• _TASK PROMPT_: Take every line from the material that has the word "decorator" in it.

• _RECORDS SHOWN_:
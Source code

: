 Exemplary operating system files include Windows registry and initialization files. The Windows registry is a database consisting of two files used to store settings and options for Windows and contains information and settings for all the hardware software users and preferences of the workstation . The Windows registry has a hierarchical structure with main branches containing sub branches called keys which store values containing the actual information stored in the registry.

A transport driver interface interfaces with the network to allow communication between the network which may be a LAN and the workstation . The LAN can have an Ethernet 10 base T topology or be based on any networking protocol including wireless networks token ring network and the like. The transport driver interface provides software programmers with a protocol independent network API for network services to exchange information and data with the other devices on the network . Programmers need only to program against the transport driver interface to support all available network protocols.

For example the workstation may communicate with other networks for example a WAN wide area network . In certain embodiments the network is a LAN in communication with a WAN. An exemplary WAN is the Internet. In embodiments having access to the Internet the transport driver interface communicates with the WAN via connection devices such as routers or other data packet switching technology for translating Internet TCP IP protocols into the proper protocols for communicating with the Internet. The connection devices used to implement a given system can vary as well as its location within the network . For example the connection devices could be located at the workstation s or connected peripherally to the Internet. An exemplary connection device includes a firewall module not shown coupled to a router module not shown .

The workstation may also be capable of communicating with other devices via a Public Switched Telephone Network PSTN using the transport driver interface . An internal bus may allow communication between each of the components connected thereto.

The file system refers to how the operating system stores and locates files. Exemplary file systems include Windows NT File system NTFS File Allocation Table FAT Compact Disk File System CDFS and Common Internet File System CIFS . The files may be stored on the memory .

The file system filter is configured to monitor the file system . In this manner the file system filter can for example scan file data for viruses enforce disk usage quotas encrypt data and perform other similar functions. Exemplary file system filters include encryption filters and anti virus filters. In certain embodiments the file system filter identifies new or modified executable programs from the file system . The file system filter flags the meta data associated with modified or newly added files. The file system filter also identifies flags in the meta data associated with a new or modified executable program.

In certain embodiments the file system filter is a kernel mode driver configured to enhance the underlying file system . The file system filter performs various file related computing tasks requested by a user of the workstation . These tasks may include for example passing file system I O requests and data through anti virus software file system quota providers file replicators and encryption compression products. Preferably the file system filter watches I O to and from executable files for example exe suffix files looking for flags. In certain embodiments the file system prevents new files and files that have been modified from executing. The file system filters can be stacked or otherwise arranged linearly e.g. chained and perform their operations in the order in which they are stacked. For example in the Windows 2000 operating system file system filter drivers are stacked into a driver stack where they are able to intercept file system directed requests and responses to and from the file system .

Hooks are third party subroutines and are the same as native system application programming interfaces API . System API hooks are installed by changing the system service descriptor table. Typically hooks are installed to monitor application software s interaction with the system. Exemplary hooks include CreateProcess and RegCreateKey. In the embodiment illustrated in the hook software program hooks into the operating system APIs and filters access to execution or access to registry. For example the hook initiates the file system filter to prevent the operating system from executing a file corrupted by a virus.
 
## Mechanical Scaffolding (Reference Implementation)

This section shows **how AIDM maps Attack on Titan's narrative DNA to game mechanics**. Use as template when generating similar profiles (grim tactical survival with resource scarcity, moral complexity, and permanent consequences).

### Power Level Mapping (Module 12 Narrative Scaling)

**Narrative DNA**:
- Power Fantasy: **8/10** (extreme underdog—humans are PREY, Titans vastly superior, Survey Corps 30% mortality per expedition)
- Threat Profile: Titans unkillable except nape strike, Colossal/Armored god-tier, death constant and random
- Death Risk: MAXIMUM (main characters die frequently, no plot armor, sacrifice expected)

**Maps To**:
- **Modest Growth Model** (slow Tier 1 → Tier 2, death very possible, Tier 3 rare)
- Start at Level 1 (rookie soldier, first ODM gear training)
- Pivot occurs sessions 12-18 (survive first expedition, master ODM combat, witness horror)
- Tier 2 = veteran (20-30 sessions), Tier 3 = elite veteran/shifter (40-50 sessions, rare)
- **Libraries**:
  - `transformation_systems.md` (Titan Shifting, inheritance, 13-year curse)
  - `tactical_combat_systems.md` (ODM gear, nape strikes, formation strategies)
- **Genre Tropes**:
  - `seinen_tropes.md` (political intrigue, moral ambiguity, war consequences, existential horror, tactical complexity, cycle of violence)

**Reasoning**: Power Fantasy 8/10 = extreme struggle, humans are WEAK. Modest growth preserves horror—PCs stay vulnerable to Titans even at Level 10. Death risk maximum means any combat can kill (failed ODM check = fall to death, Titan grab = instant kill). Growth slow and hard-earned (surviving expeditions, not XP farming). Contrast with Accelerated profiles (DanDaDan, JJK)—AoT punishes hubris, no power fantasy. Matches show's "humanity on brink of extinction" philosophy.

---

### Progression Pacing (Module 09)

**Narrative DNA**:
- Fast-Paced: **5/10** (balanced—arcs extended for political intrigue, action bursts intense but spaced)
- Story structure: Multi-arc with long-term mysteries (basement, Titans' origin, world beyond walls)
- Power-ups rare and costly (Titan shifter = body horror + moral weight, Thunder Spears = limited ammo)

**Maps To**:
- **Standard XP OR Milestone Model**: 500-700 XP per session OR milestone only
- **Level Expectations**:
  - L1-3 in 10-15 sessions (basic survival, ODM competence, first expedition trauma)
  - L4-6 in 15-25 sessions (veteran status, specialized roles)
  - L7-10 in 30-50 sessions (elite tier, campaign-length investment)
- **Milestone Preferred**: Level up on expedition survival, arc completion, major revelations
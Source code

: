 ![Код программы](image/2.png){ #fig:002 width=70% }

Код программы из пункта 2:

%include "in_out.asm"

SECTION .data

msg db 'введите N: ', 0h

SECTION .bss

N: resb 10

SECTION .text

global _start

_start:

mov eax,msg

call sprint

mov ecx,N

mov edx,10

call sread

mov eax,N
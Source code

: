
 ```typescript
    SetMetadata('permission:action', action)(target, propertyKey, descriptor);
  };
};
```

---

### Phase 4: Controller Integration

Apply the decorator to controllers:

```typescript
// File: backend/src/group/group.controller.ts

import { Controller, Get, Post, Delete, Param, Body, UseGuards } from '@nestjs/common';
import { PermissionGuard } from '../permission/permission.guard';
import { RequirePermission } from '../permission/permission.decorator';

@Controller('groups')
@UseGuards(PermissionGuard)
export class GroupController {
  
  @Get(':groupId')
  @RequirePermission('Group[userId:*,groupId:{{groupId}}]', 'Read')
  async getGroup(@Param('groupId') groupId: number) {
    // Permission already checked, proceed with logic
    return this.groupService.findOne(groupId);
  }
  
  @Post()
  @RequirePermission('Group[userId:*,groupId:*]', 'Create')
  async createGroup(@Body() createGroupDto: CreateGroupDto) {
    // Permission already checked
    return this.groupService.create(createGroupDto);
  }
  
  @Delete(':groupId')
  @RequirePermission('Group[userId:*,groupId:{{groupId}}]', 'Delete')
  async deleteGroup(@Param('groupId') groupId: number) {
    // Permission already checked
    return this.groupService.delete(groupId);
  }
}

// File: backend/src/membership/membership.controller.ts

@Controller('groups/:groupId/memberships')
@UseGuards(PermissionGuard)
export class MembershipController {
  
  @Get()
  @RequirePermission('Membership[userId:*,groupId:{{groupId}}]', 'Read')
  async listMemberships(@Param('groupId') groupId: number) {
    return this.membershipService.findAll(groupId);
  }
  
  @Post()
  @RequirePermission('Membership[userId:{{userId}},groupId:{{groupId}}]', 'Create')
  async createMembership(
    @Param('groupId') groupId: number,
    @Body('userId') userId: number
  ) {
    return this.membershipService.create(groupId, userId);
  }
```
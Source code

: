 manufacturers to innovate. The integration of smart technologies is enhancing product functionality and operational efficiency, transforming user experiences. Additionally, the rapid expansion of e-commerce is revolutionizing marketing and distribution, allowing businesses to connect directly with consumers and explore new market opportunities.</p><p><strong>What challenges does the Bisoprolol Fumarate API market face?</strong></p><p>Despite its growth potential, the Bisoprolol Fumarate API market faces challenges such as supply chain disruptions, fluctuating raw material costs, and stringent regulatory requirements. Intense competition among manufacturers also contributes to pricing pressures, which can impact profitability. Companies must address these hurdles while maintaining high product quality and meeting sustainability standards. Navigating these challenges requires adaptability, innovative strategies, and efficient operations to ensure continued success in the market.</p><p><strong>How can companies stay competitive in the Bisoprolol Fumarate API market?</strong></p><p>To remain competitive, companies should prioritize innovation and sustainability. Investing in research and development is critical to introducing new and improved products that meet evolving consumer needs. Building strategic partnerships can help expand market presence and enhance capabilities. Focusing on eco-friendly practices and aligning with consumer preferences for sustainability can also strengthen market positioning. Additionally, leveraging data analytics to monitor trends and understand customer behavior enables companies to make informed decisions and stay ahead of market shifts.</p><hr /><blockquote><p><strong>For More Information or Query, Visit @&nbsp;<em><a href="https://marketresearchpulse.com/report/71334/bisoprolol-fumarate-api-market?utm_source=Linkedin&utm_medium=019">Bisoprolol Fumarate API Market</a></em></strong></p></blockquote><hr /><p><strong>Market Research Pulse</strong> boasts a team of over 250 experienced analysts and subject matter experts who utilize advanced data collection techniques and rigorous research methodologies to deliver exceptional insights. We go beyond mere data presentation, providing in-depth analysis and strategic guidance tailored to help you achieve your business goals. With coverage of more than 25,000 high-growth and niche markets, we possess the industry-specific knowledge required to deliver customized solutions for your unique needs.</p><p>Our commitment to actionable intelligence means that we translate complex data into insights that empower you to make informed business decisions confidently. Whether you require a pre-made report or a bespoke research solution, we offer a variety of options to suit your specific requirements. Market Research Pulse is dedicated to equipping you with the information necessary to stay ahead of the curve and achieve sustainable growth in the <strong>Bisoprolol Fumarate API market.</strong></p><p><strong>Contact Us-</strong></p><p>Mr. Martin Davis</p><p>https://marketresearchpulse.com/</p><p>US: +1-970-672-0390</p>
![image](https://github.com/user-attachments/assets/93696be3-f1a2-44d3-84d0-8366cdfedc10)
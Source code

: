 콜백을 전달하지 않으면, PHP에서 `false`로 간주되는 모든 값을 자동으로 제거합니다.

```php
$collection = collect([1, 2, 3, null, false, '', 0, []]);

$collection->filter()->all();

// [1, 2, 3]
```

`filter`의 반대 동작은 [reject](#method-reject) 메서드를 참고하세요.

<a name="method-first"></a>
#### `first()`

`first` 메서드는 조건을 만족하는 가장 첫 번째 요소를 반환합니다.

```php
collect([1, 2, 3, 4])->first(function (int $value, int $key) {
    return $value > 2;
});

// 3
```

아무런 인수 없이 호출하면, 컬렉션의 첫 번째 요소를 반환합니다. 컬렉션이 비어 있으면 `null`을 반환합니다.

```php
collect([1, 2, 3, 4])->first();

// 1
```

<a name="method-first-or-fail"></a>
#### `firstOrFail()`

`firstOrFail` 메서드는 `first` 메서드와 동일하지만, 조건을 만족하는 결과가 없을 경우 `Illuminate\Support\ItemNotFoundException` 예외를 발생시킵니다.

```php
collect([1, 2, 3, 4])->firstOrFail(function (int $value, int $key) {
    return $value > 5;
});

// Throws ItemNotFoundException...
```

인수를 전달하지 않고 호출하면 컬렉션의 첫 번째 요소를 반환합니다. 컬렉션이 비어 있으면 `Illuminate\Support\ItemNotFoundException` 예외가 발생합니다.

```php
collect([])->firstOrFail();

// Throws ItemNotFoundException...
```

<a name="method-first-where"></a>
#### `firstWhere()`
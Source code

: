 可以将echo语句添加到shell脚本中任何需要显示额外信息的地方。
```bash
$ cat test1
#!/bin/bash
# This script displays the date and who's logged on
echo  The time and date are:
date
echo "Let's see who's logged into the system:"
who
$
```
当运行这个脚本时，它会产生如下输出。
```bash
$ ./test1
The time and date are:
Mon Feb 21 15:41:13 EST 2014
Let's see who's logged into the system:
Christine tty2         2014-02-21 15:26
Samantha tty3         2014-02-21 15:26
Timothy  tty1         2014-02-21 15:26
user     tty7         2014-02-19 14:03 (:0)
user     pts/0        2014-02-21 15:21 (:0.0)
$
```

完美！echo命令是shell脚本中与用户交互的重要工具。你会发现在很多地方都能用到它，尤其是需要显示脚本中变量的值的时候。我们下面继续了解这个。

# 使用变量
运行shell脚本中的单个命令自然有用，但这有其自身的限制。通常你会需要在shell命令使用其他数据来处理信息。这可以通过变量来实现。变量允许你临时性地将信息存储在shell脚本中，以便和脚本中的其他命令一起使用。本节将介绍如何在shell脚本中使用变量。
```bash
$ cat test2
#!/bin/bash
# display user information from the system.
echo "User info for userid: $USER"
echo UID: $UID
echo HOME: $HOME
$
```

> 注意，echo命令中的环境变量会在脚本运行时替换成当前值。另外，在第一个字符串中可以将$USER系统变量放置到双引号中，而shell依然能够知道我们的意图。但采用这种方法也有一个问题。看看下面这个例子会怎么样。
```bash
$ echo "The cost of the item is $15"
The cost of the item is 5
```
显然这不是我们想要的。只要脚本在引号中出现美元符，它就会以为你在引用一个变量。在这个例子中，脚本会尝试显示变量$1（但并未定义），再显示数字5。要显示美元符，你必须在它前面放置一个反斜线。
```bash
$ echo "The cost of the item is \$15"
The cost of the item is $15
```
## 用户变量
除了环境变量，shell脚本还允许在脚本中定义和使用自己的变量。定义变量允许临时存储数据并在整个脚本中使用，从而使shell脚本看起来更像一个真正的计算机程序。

• _EXERCISE SOLUTION_:
Apply the decorator to controllers:
import { RequirePermission } from '../permission/permission.decorator';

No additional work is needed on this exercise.